また、ヒスタミン神経系は、ヒトや哺乳類などの攻撃性・暴力行為にも関連すると考えられており、統合失調症や双極性障害、自閉症スペクトラム障害、アルツハイマー病、うつ病など多くの中枢神経疾患とヒスタミン神経系との関連が報告されています。本教室では、これら中枢神経疾患の病態解明と、それに基づいた創薬研究も進めています。

[1] ^  REM(レム)睡眠/non-REM(ノンレム)睡眠
レム睡眠は、就寝中に脳が活発に働いている状態で、まぶたの内側で眼球が動く。一方、ノンレム睡眠では眼球運動は見られない。

過眠症の治療を目指した神経系の機能解明

▲ HNMTのタンパク質濃度を測定のため準備をするAnneさん

フィリピンからの留学生であるAnne Bernadette Agu(アン ベルナデッテ アグ)さんは、吉川教授のもとで脳内ヒスタミンとHNMTの関係性の解明に取り組み、次のように語っています。「過眠症の治療のためにHNMTに関連した研究を行なっています。その中でも、人体の他の部位に影響せず、脳にだけ作用するような化合物を見つけることが目的です。
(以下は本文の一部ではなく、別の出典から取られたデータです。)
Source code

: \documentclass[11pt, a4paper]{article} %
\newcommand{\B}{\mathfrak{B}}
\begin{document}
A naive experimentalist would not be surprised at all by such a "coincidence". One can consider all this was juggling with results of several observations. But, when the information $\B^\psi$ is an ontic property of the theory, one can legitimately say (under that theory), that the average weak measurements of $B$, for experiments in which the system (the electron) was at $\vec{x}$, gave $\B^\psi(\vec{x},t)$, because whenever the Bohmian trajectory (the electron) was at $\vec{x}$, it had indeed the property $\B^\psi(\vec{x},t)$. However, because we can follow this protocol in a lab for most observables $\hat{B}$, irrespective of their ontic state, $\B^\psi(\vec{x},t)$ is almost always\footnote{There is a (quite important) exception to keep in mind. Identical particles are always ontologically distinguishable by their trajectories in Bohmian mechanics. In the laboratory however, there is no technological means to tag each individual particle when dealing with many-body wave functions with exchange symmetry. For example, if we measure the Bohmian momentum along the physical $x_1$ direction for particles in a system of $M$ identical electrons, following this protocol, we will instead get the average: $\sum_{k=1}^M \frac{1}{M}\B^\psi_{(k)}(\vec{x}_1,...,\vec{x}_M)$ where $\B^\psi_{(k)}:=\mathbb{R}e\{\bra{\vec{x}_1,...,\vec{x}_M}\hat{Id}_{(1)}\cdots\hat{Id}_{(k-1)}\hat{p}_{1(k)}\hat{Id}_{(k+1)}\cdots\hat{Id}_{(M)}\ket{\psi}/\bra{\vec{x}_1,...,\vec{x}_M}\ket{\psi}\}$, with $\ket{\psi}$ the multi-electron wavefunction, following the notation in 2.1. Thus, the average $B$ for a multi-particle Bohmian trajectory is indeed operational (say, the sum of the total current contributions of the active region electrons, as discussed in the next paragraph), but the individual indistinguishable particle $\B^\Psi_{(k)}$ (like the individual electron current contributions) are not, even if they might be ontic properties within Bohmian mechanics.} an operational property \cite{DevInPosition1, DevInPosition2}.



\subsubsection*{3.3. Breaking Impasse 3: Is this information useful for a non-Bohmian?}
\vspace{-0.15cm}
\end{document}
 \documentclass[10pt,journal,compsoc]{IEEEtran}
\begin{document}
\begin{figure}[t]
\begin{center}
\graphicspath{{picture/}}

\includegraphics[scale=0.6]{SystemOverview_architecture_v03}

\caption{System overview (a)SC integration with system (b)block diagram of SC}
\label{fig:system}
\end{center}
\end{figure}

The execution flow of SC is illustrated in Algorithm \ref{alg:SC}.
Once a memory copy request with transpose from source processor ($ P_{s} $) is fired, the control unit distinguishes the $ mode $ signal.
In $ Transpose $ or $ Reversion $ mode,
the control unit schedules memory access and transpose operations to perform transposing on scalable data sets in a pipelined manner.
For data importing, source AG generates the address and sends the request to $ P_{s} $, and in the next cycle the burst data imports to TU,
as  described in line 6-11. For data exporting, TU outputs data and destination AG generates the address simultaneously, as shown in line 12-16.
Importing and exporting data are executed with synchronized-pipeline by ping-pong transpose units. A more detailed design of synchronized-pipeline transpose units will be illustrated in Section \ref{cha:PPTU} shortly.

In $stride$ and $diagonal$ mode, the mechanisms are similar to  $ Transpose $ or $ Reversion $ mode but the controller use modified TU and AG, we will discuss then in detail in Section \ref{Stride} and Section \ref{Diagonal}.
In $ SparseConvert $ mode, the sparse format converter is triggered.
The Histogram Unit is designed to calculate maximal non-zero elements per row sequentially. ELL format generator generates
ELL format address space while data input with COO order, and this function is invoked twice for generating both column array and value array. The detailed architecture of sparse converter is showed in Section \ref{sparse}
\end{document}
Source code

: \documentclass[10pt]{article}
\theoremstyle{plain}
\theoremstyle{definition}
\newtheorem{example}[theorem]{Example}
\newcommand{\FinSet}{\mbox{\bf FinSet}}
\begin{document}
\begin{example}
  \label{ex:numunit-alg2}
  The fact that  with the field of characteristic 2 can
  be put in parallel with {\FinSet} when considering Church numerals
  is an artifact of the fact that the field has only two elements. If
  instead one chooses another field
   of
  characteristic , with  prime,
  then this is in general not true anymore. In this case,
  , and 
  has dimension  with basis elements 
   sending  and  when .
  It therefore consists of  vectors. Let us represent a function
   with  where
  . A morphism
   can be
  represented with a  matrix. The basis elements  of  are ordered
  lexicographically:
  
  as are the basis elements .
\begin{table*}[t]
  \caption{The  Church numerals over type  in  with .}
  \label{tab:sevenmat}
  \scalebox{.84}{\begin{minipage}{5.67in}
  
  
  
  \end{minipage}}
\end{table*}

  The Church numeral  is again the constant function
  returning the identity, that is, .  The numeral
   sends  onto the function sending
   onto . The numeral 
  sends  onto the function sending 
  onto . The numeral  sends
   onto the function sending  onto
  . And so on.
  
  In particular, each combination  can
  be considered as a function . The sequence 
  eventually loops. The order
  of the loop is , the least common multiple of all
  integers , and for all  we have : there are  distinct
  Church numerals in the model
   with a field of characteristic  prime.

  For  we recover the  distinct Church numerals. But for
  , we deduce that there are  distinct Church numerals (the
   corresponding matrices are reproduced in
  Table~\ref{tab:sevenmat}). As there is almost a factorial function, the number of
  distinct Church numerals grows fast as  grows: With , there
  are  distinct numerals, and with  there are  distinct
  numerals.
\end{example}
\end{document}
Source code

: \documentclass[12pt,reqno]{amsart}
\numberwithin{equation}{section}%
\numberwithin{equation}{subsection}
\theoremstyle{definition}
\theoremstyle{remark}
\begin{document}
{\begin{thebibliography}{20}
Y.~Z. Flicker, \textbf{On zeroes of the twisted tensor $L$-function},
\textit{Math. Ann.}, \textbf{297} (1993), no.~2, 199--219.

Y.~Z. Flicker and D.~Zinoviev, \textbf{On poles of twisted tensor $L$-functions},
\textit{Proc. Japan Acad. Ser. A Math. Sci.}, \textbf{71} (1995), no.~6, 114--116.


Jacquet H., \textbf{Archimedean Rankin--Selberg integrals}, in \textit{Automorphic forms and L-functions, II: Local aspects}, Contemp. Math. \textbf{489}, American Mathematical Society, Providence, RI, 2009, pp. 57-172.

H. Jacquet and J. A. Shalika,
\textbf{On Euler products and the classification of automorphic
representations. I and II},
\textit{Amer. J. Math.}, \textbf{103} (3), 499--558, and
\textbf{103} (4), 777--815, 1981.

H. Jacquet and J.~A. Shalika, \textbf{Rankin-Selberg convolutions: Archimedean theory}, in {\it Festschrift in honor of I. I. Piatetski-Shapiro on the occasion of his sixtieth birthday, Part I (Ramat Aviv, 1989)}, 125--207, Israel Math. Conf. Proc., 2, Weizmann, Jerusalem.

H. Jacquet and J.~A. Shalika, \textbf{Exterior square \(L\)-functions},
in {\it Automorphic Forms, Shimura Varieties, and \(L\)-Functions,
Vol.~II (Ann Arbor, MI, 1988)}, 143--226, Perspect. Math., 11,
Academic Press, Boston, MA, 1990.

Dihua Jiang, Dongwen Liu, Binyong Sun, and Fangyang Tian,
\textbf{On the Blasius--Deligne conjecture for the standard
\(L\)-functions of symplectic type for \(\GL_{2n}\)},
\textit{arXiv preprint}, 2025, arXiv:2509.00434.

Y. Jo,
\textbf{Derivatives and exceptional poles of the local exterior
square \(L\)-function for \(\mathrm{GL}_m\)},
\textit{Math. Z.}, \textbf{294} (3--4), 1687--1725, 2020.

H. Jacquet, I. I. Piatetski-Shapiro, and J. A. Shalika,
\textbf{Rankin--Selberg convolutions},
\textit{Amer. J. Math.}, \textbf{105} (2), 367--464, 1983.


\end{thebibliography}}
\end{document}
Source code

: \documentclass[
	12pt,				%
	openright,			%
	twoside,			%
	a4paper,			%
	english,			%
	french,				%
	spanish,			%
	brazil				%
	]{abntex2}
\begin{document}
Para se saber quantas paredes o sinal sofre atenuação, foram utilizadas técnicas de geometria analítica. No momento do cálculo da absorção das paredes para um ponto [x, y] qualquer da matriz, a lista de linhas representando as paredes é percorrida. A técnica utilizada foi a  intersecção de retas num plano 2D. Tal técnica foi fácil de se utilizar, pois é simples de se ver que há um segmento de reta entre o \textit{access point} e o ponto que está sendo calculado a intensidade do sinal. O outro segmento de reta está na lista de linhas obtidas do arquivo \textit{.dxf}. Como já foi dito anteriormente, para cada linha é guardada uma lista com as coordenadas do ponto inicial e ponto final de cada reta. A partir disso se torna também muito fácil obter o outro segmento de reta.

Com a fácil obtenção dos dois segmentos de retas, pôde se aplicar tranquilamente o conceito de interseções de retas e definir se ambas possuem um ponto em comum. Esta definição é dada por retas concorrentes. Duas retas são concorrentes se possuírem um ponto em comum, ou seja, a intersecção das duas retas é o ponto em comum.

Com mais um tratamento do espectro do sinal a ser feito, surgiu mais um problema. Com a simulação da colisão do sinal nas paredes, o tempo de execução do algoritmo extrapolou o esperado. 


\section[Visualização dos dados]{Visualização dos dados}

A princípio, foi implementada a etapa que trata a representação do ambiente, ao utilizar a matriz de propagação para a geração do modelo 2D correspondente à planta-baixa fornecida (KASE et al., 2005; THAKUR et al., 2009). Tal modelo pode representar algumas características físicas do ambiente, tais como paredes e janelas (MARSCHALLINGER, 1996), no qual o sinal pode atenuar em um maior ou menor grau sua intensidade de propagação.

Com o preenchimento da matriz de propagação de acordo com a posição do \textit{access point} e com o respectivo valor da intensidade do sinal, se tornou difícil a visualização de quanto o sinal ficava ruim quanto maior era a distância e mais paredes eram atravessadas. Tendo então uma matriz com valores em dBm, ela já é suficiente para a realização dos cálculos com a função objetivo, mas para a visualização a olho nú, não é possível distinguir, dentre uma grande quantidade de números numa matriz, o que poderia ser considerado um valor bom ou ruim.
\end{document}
HNMTに特異的に作用する阻害薬を発見し、治療につなげることができたら嬉しいですね」

睡眠や覚醒に関わる脳内物質はヒスタミンだけではありません。本教室では、神経伝達物質(神経細胞と神経細胞との情報のやり取りを媒介する物質の総称)として神経ペプチドに着目しており、その中でも特にニューロテンシンやガラニン、メラニン凝集ホルモンなどに注目しています。ニューロテンシンやガラニン、メラニン凝集ホルモンもまた、睡眠や覚醒に関係する物質であると考えられていますが、これらの作用についてはまだ解明されていない点が数多くあります。これらの機能を明確に示すことにより、睡眠と覚醒を制御する新たな機構を解明し、不眠症や過眠症、さらには神経変性疾患などへの治療へと応用していく考えです。
「ナルコレプシーをはじめとする過眠症は、患者の日常生活にさまざまな害を及ぼす深刻な症状であり、治療薬の市場規模は世界的にも大きく拡大しています。私たちの研究成果は、こうした状況に貢献するものとして大きな期待がかけられています」と吉川教授。

本教室は、吉川教授をはじめ、講師2名、助教1名、事務補助員1名、技術補助員1名、博士課程2名、修士課程2名が所属しております。教育面においても積極的にロールプレイ等のアクティブラーニングを取り入れ、高校生を対象としてVR(virtual reality)ゴーグルを用いた模擬実習を行うなど、活発に活動しています。また、勉強会については週に1回、英語での抄読会を行うほか、学部学生を対象に薬理学教科書の輪読会などを実施。英語の薬理学教科書の輪読会も9月からスタートします。
吉川教授は、「英語に触れる機会も豊富に用意されているので大学院生には、海外発表の機会や海外への短期留学にトライしてほしいと思います。また学部学生の海外留学もサポートしています。今年は医学部3年生が1名、米国サンディエゴに研究留学しました。」と語り、日々の研究活動を楽しみつつ、海外へも視野を広げることを推奨しています。

(取材:2024年7月)

自主性を尊重した研究環境

▲ 2023年の年末に開催した忘年会。国際色豊かで和気藹々とした雰囲気

本教室の特徴は、国内外から集まった個性豊かな人材が、自由にコミュニケーションできることです。神経系にこだわらず幅広い視点から医学研究を眺めることができる環境が整っており、学生の自主性を尊重し、自ら探究する姿勢を身につけることを大切にしています。
また、留学生は、一人はフィリピン出身、もう一人はトルコ出身で、2人とも料理が得意ということもあり、自国の料理を持ち寄った食事会が開かれることもあります。一方、吉川教授と長沼史登講師は、ともに前職が宮城県の大学だったため、宮城県の郷土料理である「芋煮」を楽しむ会を催す計画を立てています。